女性に多い手根管症候群

K54.jpg 人気漫画家で映画・テレビ化にもなった漫画誌『のだめカンタービレ』の作者二ノ宮知子さんが手指の痺れや異常を訴えているというニュース聴いた。診断名は『手根管症候群・Carpal Tunnel Syndrome』であった。この症候群は最近多く私のクリニックにも多く来院してくる。医学的には手根骨と手根横靭帯で構成する手根管内に何らかの原因によって内圧が上昇して正中神経が圧迫を受けて発症する障害である。

中年の女性に多く、男性の10倍と言われている。一般的には妊娠・分娩後や更年期に起こしやすいことから女性ホルモンの影響が考えられている。妊娠・分娩時および更年期は女性ホルモンが低下しやすため、むくみやくなる。むくみは骨と筋肉を接合している腱に影響して腱鞘炎や手根管部を通る正中神経を圧迫する。二宮さんの場合は産後一ヶ月くらいから症状が出始め、極度の手の使いすぎや寝不足などが続いてために起こったのではないかと推察される。

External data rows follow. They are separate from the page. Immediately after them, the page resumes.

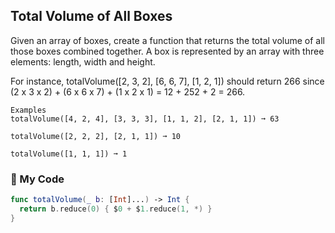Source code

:## Total Volume of All Boxes

Given an array of boxes, create a function that returns the total volume of all those boxes combined together. A box is represented by an array with three elements: length, width and height.

For instance, totalVolume([2, 3, 2], [6, 6, 7], [1, 2, 1]) should return 266 since (2 x 3 x 2) + (6 x 6 x 7) + (1 x 2 x 1) = 12 + 252 + 2 = 266.
```
Examples
totalVolume([4, 2, 4], [3, 3, 3], [1, 1, 2], [2, 1, 1]) ➞ 63

totalVolume([2, 2, 2], [2, 1, 1]) ➞ 10

totalVolume([1, 1, 1]) ➞ 1
```
### 🧰 My Code
```swift
func totalVolume(_ b: [Int]...) -> Int {
  return b.reduce(0) { $0 + $1.reduce(1, *) }
}
```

この症候群はリウマチ症状のひとつとしてみられることがある。また、過度のタイピング、寒冷下の作業、手関節部の外傷、透析などによって発病することもある。症状としては親指から中指までのしびれ感が初期にみられ、進行すると持続的なしびれになる。また長く続くと親指の付け根の筋肉の一部が萎縮(いしゅく)するので気をつけなければならない。

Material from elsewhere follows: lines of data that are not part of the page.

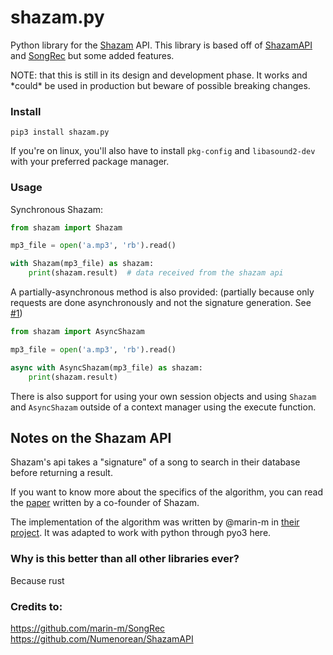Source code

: # shazam.py

Python library for the [Shazam](https://shazam.com) API. This library is based off of [ShazamAPI](https://github.com/Numenorean/ShazamAPI) and [SongRec](https://github.com/marin-m/SongRec) but some added features.

NOTE: that this is still in its design and development phase. It works and \*could\* be used in production but beware of possible breaking changes.


### Install
```
pip3 install shazam.py
```

If you're on linux, you'll also have to install `pkg-config` and `libasound2-dev` with your preferred package manager.


### Usage

Synchronous Shazam:

```python
from shazam import Shazam

mp3_file = open('a.mp3', 'rb').read()

with Shazam(mp3_file) as shazam:
    print(shazam.result)  # data received from the shazam api
```

A partially-asynchronous method is also provided:
(partially because only requests are done asynchronously and not the signature generation. See [#1](https://github.com/Middledot/shazam.py/issues/1))

```python
from shazam import AsyncShazam

mp3_file = open('a.mp3', 'rb').read()

async with AsyncShazam(mp3_file) as shazam:
    print(shazam.result)
```

There is also support for using your own session objects and using `Shazam` and `AsyncShazam` outside of
a context manager using the execute function.


## Notes on the Shazam API

Shazam's api takes a "signature" of a song to search in their database before returning a result.

If you want to know more about the specifics of the algorithm, you can read the [paper](https://www.ee.columbia.edu/~dpwe/papers/Wang03-shazam.pdf) written by a co-founder of Shazam.

The implementation of the algorithm was written by @marin-m in [their project](https://github.com/marin-m/SongRec).
It was adapted to work with python through pyo3 here.


### Why is this better than all other libraries ever?
Because rust


### Credits to:

https://github.com/marin-m/SongRec
https://github.com/Numenorean/ShazamAPI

私どもの治療では先ず骨盤の不安定(歪み)を調整して脊柱に付着する硬膜の緊張を取って内臓機能を高める。内臓機能が高まるとそれに関係する脊椎両側にある筋肉の硬結が弛緩する。更に脊柱起立筋群の調整で、身体の構造的バランスを取ると身体の正中線が整う。するとホルモンの分泌が促進して、代謝が高まり体温の安定が保たれる。一連の治療により上肢に出ている症状が徐々に軽減して回復に向かう。一般にはステロイド注射などの治療法が取られるが、これはあくまでも対症療法に過ぎないので、根本から治すことに努めることが大切である。